In the embodiment shown, a weather or water resistive barrier (WRB) 20 of some kind is applied to the upper or outward facing surface of the panel 10, effectively serving as an underlayment. The WRB may be a form of paper overlay, a form of spray-applied or fluid- applied polymer or material (such as silicone), or other form of WRB. In some embodiments, the WRB may include a granular or solid material 40 as a texturizing aggregate or material (such as, but not limited to, ceramic coated granules, clay, rock, glass, slate, styrene, particles of polymeric plastic, or combinations thereof) as a component or part of the WRB itself (e.g., texturizing aggregate or material may be mixed with a liquid polymer WRB). Alternatively, the granular or solid material 40 may be subsequently applied directly to the WRB after the WRB is applied to the plank/panel. In yet a further embodiment, the outer surface of the WRB may be coated with a polymer, adhesive and/or asphalt 30, which is turn is coated with the granular or solid material 40. In some embodiments, the adhesive and/or asphalt may include the granular or solid material as a component or part (e.g., texturizing aggregate or material may be mixed with the adhesive and/or asphalt). In alternative embodiments, an outer polymeric layer also may act as an aesthetics or appearance layer, in which case addition granular or solid material may or may not be present.

The invention thus effectively combines a structural sheathing panel, WRB layer or polymer, and texturizing aggregates or materials, if present (e.g., surface layer, shingles, metals, or other roof surface materials), as separately applied in the prior art, into one multi-layer panel product, which is less reliant on skilled labor for installation at a job site and reduces installation time by eliminating the separate sequential application of a WRB system and a surface layer in the installation process. As discussed above, in some embodiments, the WRB may be a separate layer, or it may be integrated with the texturizing aggregate/surface layer.

In several embodiments, the texturizing aggregate or top surface layer may be one or more flexible rolls of material, which may be applied by unrolling the material across the panel during manufacture (or, in some embodiments, at the job site). The roll may have a self-adhesive layer on one side. In one embodiment, the surface layer rolls may comprise one or more rolls of one-sided or two-sided construction tape (i.e., with strong, permanent adhesive on one or two sides). One side of the tape adheres to the panel, while the other side contains the surface material. The tape may be applied to the panel at the factory, or otherwise prior to installation at the job site.

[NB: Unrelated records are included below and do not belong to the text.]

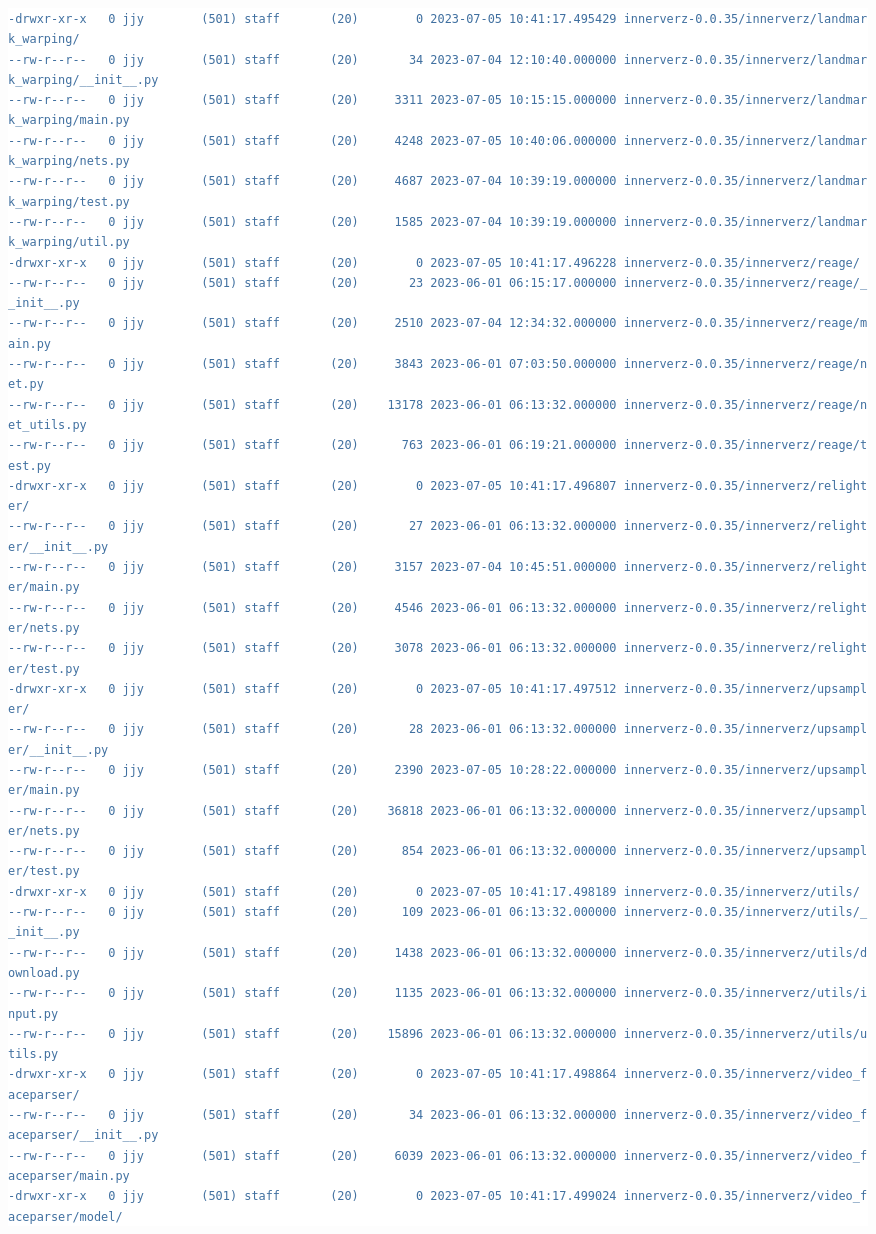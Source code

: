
 ```diff
-drwxr-xr-x   0 jjy        (501) staff       (20)        0 2023-07-05 10:41:17.495429 innerverz-0.0.35/innerverz/landmark_warping/
--rw-r--r--   0 jjy        (501) staff       (20)       34 2023-07-04 12:10:40.000000 innerverz-0.0.35/innerverz/landmark_warping/__init__.py
--rw-r--r--   0 jjy        (501) staff       (20)     3311 2023-07-05 10:15:15.000000 innerverz-0.0.35/innerverz/landmark_warping/main.py
--rw-r--r--   0 jjy        (501) staff       (20)     4248 2023-07-05 10:40:06.000000 innerverz-0.0.35/innerverz/landmark_warping/nets.py
--rw-r--r--   0 jjy        (501) staff       (20)     4687 2023-07-04 10:39:19.000000 innerverz-0.0.35/innerverz/landmark_warping/test.py
--rw-r--r--   0 jjy        (501) staff       (20)     1585 2023-07-04 10:39:19.000000 innerverz-0.0.35/innerverz/landmark_warping/util.py
-drwxr-xr-x   0 jjy        (501) staff       (20)        0 2023-07-05 10:41:17.496228 innerverz-0.0.35/innerverz/reage/
--rw-r--r--   0 jjy        (501) staff       (20)       23 2023-06-01 06:15:17.000000 innerverz-0.0.35/innerverz/reage/__init__.py
--rw-r--r--   0 jjy        (501) staff       (20)     2510 2023-07-04 12:34:32.000000 innerverz-0.0.35/innerverz/reage/main.py
--rw-r--r--   0 jjy        (501) staff       (20)     3843 2023-06-01 07:03:50.000000 innerverz-0.0.35/innerverz/reage/net.py
--rw-r--r--   0 jjy        (501) staff       (20)    13178 2023-06-01 06:13:32.000000 innerverz-0.0.35/innerverz/reage/net_utils.py
--rw-r--r--   0 jjy        (501) staff       (20)      763 2023-06-01 06:19:21.000000 innerverz-0.0.35/innerverz/reage/test.py
-drwxr-xr-x   0 jjy        (501) staff       (20)        0 2023-07-05 10:41:17.496807 innerverz-0.0.35/innerverz/relighter/
--rw-r--r--   0 jjy        (501) staff       (20)       27 2023-06-01 06:13:32.000000 innerverz-0.0.35/innerverz/relighter/__init__.py
--rw-r--r--   0 jjy        (501) staff       (20)     3157 2023-07-04 10:45:51.000000 innerverz-0.0.35/innerverz/relighter/main.py
--rw-r--r--   0 jjy        (501) staff       (20)     4546 2023-06-01 06:13:32.000000 innerverz-0.0.35/innerverz/relighter/nets.py
--rw-r--r--   0 jjy        (501) staff       (20)     3078 2023-06-01 06:13:32.000000 innerverz-0.0.35/innerverz/relighter/test.py
-drwxr-xr-x   0 jjy        (501) staff       (20)        0 2023-07-05 10:41:17.497512 innerverz-0.0.35/innerverz/upsampler/
--rw-r--r--   0 jjy        (501) staff       (20)       28 2023-06-01 06:13:32.000000 innerverz-0.0.35/innerverz/upsampler/__init__.py
--rw-r--r--   0 jjy        (501) staff       (20)     2390 2023-07-05 10:28:22.000000 innerverz-0.0.35/innerverz/upsampler/main.py
--rw-r--r--   0 jjy        (501) staff       (20)    36818 2023-06-01 06:13:32.000000 innerverz-0.0.35/innerverz/upsampler/nets.py
--rw-r--r--   0 jjy        (501) staff       (20)      854 2023-06-01 06:13:32.000000 innerverz-0.0.35/innerverz/upsampler/test.py
-drwxr-xr-x   0 jjy        (501) staff       (20)        0 2023-07-05 10:41:17.498189 innerverz-0.0.35/innerverz/utils/
--rw-r--r--   0 jjy        (501) staff       (20)      109 2023-06-01 06:13:32.000000 innerverz-0.0.35/innerverz/utils/__init__.py
--rw-r--r--   0 jjy        (501) staff       (20)     1438 2023-06-01 06:13:32.000000 innerverz-0.0.35/innerverz/utils/download.py
--rw-r--r--   0 jjy        (501) staff       (20)     1135 2023-06-01 06:13:32.000000 innerverz-0.0.35/innerverz/utils/input.py
--rw-r--r--   0 jjy        (501) staff       (20)    15896 2023-06-01 06:13:32.000000 innerverz-0.0.35/innerverz/utils/utils.py
-drwxr-xr-x   0 jjy        (501) staff       (20)        0 2023-07-05 10:41:17.498864 innerverz-0.0.35/innerverz/video_faceparser/
--rw-r--r--   0 jjy        (501) staff       (20)       34 2023-06-01 06:13:32.000000 innerverz-0.0.35/innerverz/video_faceparser/__init__.py
--rw-r--r--   0 jjy        (501) staff       (20)     6039 2023-06-01 06:13:32.000000 innerverz-0.0.35/innerverz/video_faceparser/main.py
-drwxr-xr-x   0 jjy        (501) staff       (20)        0 2023-07-05 10:41:17.499024 innerverz-0.0.35/innerverz/video_faceparser/model/
```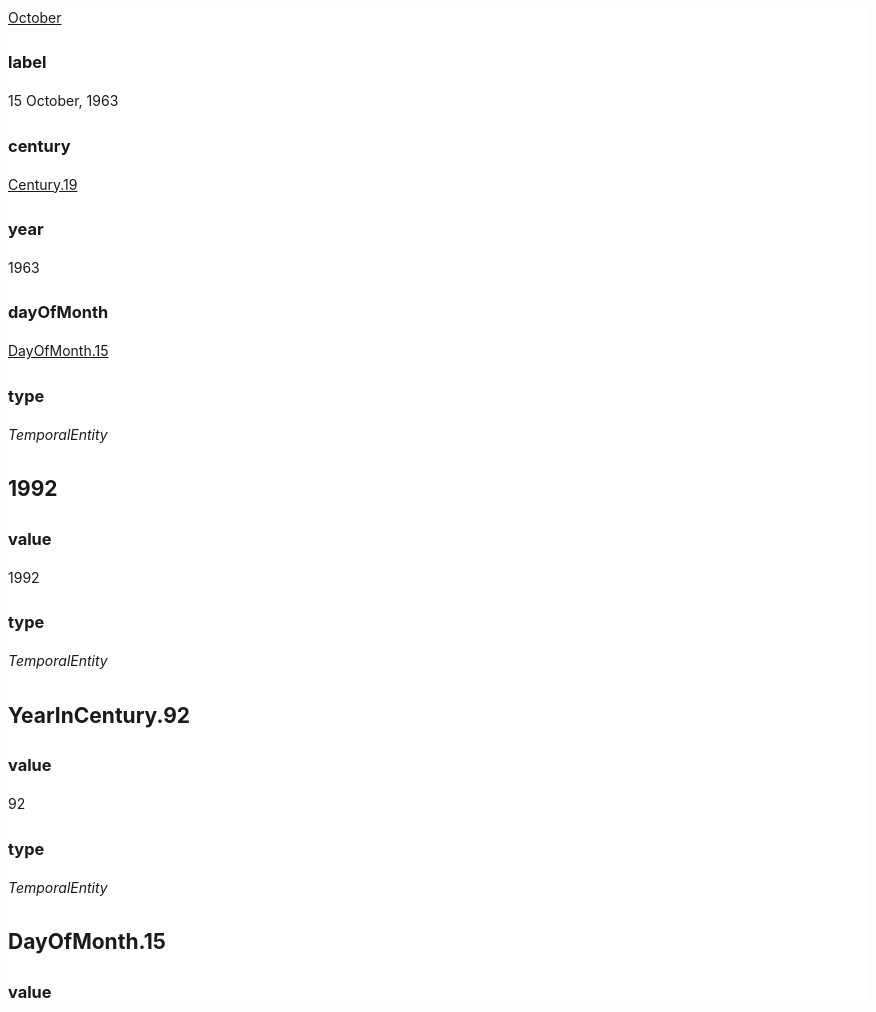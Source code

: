 
[October](#October)

### label


15 October, 1963

### century


[Century.19](#Century.19)

### year


1963

### dayOfMonth


[DayOfMonth.15](#DayOfMonth.15)

### type


*TemporalEntity*

## 1992

### value


1992

### type


*TemporalEntity*

## YearInCentury.92

### value


92

### type


*TemporalEntity*

## DayOfMonth.15

### value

Figures 3-4 show an example of a standard integrated roofing panel or plank 100 with a WRB polymer layer as described above 100, with an “uphill” underlap 110 and a “downhill” overlap 120, wherein the overlap and underlap of vertically adjacent integrated roofing panels are matched to form an overlapping or shiplap joint. (Uphill and downhill are described with respect to an angled roof, with uphill being the direction towards the peak or crown of the roof, and downhill being the direction away from the peak or crown of the roof, so that water runs “downhill” and off the roof.) The standard integrated roofing panel or plank is used for the main courses (rows) of roofing planks/panels applied to a roof, with shiplap joints formed between vertically adjacent planks/panels in the courses. The right and left ends of planks/panels may be aligned with the corresponding ends of planks/panels in the vertically adjacent courses, or may be staggered or alternating. Other forms of joints may be used, such as, but not limited to, tongue- and-groove joints, bead-and-cove joints, butt joints, or combinations or variations thereof.

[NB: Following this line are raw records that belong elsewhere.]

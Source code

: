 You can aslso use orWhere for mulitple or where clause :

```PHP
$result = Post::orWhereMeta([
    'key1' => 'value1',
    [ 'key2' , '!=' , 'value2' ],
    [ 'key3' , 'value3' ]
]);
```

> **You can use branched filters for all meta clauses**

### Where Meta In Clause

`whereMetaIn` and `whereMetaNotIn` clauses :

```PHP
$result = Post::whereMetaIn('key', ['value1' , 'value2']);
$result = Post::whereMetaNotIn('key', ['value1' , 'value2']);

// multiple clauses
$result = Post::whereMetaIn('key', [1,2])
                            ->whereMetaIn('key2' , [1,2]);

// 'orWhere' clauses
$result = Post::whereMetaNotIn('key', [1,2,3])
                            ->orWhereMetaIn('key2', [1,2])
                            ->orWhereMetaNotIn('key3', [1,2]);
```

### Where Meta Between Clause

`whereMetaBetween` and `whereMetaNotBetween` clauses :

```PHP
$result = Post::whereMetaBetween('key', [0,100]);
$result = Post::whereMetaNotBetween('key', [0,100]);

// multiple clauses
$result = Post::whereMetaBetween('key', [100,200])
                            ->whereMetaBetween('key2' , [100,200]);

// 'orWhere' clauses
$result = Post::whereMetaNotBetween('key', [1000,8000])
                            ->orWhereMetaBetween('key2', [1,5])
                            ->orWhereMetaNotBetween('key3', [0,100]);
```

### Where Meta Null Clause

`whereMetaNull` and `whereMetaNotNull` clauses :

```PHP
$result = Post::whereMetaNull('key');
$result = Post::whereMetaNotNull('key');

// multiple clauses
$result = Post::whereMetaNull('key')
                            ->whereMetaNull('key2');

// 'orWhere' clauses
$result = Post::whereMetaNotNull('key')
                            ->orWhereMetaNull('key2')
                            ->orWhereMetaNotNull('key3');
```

Some or all of the respective faces of the shiplap joint may be covered with the WRB polymer layer 22. Figures 4-8 shows various embodiment of a roofing plank/panel with the WRB polymer protective layer 22 (typically without texturizing granules, as contrasted to the WRB polymer protective layer with texturizing granules or other materials 24 on the outer face) extending around and over the edges, and some or all of parts of the corresponding shiplap joint sections, thereby providing greater protection to the manufactured wood (e.g., OSB) core layer 10. In some embodiments, the WRB polymer protective layer on the edges and/or shiplap joint sections may include texturizing granules or other materials.

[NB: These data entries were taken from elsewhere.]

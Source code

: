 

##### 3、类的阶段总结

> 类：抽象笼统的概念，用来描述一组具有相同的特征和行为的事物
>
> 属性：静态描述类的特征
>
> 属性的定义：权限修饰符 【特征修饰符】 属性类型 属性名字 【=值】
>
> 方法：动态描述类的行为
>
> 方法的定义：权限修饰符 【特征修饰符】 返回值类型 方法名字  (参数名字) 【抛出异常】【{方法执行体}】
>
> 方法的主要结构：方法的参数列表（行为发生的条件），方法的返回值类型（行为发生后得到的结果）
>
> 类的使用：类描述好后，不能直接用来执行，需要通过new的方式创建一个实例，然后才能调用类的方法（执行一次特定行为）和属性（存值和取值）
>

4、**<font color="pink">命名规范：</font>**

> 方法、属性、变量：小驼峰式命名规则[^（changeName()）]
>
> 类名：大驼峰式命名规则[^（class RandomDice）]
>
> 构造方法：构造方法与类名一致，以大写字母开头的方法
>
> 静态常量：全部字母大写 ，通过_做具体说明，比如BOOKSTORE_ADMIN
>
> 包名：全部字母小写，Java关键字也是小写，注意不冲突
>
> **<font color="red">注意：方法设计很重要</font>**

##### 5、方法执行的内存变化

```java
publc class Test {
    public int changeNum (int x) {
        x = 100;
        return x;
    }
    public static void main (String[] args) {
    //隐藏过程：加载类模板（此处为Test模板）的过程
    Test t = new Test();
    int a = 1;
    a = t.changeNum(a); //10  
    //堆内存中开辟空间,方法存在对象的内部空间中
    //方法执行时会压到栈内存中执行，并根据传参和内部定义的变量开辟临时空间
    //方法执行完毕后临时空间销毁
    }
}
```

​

An integrated sealant or adhesive material, such as the WRB polymer 22 or other form of sealant or adhesive, is applied to one face (or both faces) of corresponding overlap and/or underlap sections. Where the WRB polymer is used as a sealant, the two surfaces coated with the polymer are placed in contact with each other. Nails or similar fasteners used to affix the planks/panels to the roofing structure may be used in the joint area to keep the surfaces in contact (and apply a level of pressure thereto) to cause the polymer-covered surfaces to self-seal.

In an additional embodiment, as seen in Fig. 9, the sealant comprises industrial double sided tape 28, and extends across the width of the plank/panel (i.e., the full length of the lap section). The tape 28 is pre-applied in the factory or manufacturing facility, with the opposite side remaining covered with a liner. During installation, the installer removes the liner to form the joint between adjacent planks/panels. The double-sided tape also may be used for butt joints (or square end joints) between planks/panels.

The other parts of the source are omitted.